Search code examples
pythonmachine-learningscikit-learn

Computation of Chi-Square Test


I am trying to understand how the chi2 function is computed for the following input.

sklearn.feature_selection.chi2([[1, 2, 0, 0, 1],
                                [0, 0, 1, 0, 0],
                                [0, 0, 0, 2, 1]], [True, False, False])

I get the following result [2, 4, 0.5, 1, 0.25] for chi2.

I found already the following formula for its computation on wikipedia (x_i also being referred to as observed and m_i referred to as expected) but I do not know, how to apply it.

enter image description here

What I understand is that I have three categories of input (rows) and four features (columns) and the chi2 function returns whether there is a correlation between the feature and the class. The feature represented by the first column occurs twice in the first category and gets a chi2 value of 4.

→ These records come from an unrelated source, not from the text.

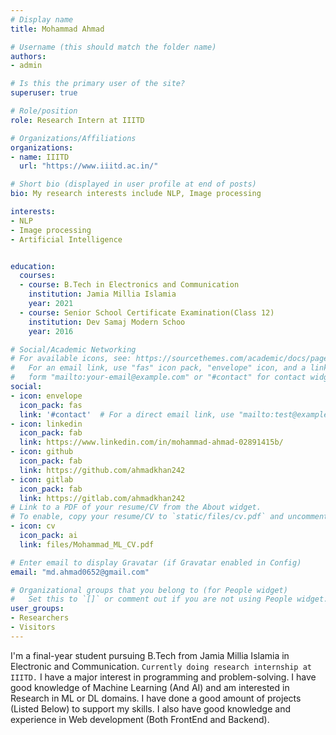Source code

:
 ```yaml
---
# Display name
title: Mohammad Ahmad

# Username (this should match the folder name)
authors:
- admin

# Is this the primary user of the site?
superuser: true

# Role/position
role: Research Intern at IIITD

# Organizations/Affiliations
organizations:
- name: IIITD
  url: "https://www.iiitd.ac.in/"

# Short bio (displayed in user profile at end of posts)
bio: My research interests include NLP, Image processing 

interests:
- NLP
- Image processing
- Artificial Intelligence


education:
  courses:
  - course: B.Tech in Electronics and Communication
    institution: Jamia Millia Islamia
    year: 2021
  - course: Senior School Certificate Examination(Class 12)
    institution: Dev Samaj Modern Schoo
    year: 2016

# Social/Academic Networking
# For available icons, see: https://sourcethemes.com/academic/docs/page-builder/#icons
#   For an email link, use "fas" icon pack, "envelope" icon, and a link in the
#   form "mailto:your-email@example.com" or "#contact" for contact widget.
social:
- icon: envelope
  icon_pack: fas
  link: '#contact'  # For a direct email link, use "mailto:test@example.org".
- icon: linkedin
  icon_pack: fab
  link: https://www.linkedin.com/in/mohammad-ahmad-02891415b/
- icon: github
  icon_pack: fab
  link: https://github.com/ahmadkhan242
- icon: gitlab
  icon_pack: fab
  link: https://gitlab.com/ahmadkhan242
# Link to a PDF of your resume/CV from the About widget.
# To enable, copy your resume/CV to `static/files/cv.pdf` and uncomment the lines below.
- icon: cv
  icon_pack: ai
  link: files/Mohammad_ML_CV.pdf

# Enter email to display Gravatar (if Gravatar enabled in Config)
email: "md.ahmad0652@gmail.com"

# Organizational groups that you belong to (for People widget)
#   Set this to `[]` or comment out if you are not using People widget.
user_groups:
- Researchers
- Visitors
---
```


I'm a final-year student pursuing B.Tech from Jamia Millia Islamia in Electronic and Communication. `Currently doing research internship at IIITD.` I have a major interest in programming and problem-solving. I
have good knowledge of Machine Learning (And AI) and am interested in Research in ML or DL domains. I have done a good amount of projects (Listed Below) to support my skills. I also have good knowledge and experience in Web development (Both FrontEnd and Backend).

What I think I have figured out is that

  1. the columns are independent of each other which makes sense
  2. if I omit the third row, the expected values would be sums of the columns and observed values simply the values in the respective cells, except this does not work for the last column
  3. the 2 columns with False seem to be somehow combined but I have not yet figured out how.

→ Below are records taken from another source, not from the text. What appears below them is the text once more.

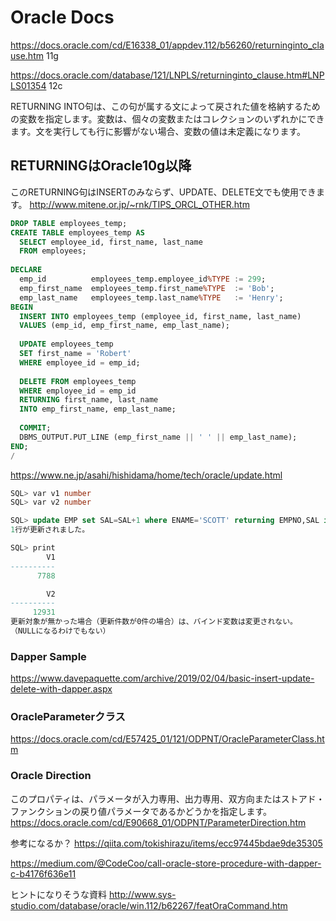# Oracle Docs
https://docs.oracle.com/cd/E16338_01/appdev.112/b56260/returninginto_clause.htm
11g

https://docs.oracle.com/database/121/LNPLS/returninginto_clause.htm#LNPLS01354
12c

RETURNING INTO句は、この句が属する文によって戻された値を格納するための変数を指定します。変数は、個々の変数またはコレクションのいずれかにできます。文を実行しても行に影響がない場合、変数の値は未定義になります。

## RETURNINGはOracle10g以降
このRETURNING句はINSERTのみならず、UPDATE、DELETE文でも使用できます。
http://www.mitene.or.jp/~rnk/TIPS_ORCL_OTHER.htm

```sql
DROP TABLE employees_temp;
CREATE TABLE employees_temp AS
  SELECT employee_id, first_name, last_name 
  FROM employees;
 
DECLARE
  emp_id          employees_temp.employee_id%TYPE := 299;
  emp_first_name  employees_temp.first_name%TYPE  := 'Bob';
  emp_last_name   employees_temp.last_name%TYPE   := 'Henry';
BEGIN
  INSERT INTO employees_temp (employee_id, first_name, last_name) 
  VALUES (emp_id, emp_first_name, emp_last_name);
 
  UPDATE employees_temp
  SET first_name = 'Robert'
  WHERE employee_id = emp_id;
 
  DELETE FROM employees_temp
  WHERE employee_id = emp_id
  RETURNING first_name, last_name
  INTO emp_first_name, emp_last_name;
 
  COMMIT;
  DBMS_OUTPUT.PUT_LINE (emp_first_name || ' ' || emp_last_name);
END;
/
```

https://www.ne.jp/asahi/hishidama/home/tech/oracle/update.html
```sql
SQL> var v1 number
SQL> var v2 number

SQL> update EMP set SAL=SAL+1 where ENAME='SCOTT' returning EMPNO,SAL into :v1,:v2;
1行が更新されました。

SQL> print
        V1
----------
      7788

        V2
----------
     12931
更新対象が無かった場合（更新件数が0件の場合）は、バインド変数は変更されない。
（NULLになるわけでもない）
```
### Dapper Sample
https://www.davepaquette.com/archive/2019/02/04/basic-insert-update-delete-with-dapper.aspx

### OracleParameterクラス


https://docs.oracle.com/cd/E57425_01/121/ODPNT/OracleParameterClass.htm

### Oracle Direction
このプロパティは、パラメータが入力専用、出力専用、双方向またはストアド・ファンクションの戻り値パラメータであるかどうかを指定します。
https://docs.oracle.com/cd/E90668_01/ODPNT/ParameterDirection.htm

参考になるか？
https://qiita.com/tokishirazu/items/ecc97445bdae9de35305

https://medium.com/@CodeCoo/call-oracle-store-procedure-with-dapper-c-b4176f636e11

ヒントになりそうな資料
http://www.sys-studio.com/database/oracle/win.112/b62267/featOraCommand.htm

If anybody can help me out that would be highly appreciated. Thanks!


Solution

  • I just looked into the sources of scikit-learn. And the calculation is actually fairly straight-forward. In my example, we have two classes (True and False). For the second class, we have two samples ([0, 0, 1, 0, 0] and [0, 0, 0, 2, 1]).

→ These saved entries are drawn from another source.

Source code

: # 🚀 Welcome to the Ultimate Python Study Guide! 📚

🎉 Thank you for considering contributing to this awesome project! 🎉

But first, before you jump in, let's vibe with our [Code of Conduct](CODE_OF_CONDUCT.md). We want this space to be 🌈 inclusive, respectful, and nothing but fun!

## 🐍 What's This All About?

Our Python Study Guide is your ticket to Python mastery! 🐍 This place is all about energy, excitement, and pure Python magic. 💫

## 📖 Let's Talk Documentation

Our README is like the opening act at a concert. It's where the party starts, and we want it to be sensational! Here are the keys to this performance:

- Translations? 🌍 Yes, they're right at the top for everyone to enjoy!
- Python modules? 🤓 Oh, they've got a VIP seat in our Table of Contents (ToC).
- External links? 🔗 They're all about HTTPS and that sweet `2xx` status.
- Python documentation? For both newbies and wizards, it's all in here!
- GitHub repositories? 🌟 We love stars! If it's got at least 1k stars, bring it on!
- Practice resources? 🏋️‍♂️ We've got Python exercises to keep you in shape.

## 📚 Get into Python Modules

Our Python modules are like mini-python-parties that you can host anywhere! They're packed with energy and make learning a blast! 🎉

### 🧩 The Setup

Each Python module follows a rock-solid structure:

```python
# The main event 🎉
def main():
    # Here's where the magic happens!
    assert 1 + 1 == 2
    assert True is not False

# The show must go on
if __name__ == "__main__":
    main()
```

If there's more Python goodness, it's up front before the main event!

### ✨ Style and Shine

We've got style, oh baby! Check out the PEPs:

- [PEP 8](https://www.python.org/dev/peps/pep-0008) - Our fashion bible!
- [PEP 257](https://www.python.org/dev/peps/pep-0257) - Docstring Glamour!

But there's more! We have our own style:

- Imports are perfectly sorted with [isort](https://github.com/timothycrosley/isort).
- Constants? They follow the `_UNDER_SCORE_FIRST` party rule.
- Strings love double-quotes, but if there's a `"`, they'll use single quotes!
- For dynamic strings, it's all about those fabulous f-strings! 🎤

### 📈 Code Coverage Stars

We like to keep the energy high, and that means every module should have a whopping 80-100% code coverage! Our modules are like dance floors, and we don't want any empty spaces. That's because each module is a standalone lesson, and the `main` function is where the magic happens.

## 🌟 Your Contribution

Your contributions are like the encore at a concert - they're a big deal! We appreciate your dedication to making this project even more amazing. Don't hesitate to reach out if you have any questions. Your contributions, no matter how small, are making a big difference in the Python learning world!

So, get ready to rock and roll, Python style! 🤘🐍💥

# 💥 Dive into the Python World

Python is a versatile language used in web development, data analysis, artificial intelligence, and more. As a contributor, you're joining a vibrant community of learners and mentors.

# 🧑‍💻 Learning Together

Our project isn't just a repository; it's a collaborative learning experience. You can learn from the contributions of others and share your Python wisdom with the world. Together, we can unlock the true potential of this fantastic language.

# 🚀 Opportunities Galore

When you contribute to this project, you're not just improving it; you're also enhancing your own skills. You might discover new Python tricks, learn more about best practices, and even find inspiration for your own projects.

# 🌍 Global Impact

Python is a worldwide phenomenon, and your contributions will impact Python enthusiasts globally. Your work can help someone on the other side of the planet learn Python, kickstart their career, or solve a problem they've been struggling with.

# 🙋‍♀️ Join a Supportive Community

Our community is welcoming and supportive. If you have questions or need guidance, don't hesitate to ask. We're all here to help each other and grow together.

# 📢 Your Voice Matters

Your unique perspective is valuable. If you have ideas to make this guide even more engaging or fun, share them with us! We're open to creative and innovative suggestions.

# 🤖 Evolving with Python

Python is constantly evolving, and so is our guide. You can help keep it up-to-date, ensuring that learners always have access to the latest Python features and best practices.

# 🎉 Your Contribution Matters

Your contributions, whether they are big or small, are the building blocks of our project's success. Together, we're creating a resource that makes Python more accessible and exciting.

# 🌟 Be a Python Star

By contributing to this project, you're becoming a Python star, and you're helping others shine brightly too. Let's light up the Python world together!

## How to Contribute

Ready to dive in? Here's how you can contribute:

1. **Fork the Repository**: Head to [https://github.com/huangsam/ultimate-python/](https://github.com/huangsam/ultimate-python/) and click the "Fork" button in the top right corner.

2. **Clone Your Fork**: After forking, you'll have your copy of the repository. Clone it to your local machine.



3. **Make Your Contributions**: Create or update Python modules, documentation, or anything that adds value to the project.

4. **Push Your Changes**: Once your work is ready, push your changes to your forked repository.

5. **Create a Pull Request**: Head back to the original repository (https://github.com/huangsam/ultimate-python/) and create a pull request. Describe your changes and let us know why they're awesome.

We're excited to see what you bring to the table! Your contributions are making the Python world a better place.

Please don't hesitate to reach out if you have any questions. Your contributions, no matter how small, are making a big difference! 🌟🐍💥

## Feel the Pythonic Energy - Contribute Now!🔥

    We first some up the columns for each class which gives the observed values:

     True: [1, 2, 0, 0, 1]
    False: [0, 0, 1, 2, 1]
    

    To compute the expected values, we compute the sum of all columns (i.e., the total count that the feature was observed over all classes) which gives [1, 2, 1, 2, 2]. If we assume there is no correlation between a feature and the class it was found in, the distribution must be according of these values must correspond to the number of samples we have. I.e., 1/3 of the values should be found in the True class and 2/3 in the False class, which gives the expected values:

     True: 1/3 * [1, 2, 1, 2, 2] = [1/3 2/3 1/3 2/3 2/3]
    False: 2/3 * [1, 2, 1, 2, 2] = [2/3 4/3 2/3 4/3 4/3]
    

    Now chi2 can be computed for each column, as an example for the most interesting last column:

    (1-2/3)^2 / (2/3) + (1-4/3)^2 / (4/3) = 1/6 + 1/12 = 1/4 = 0.25
    

    The error of 0.25 is relatively small, therefore, as one would expect, this feature is independent from the class.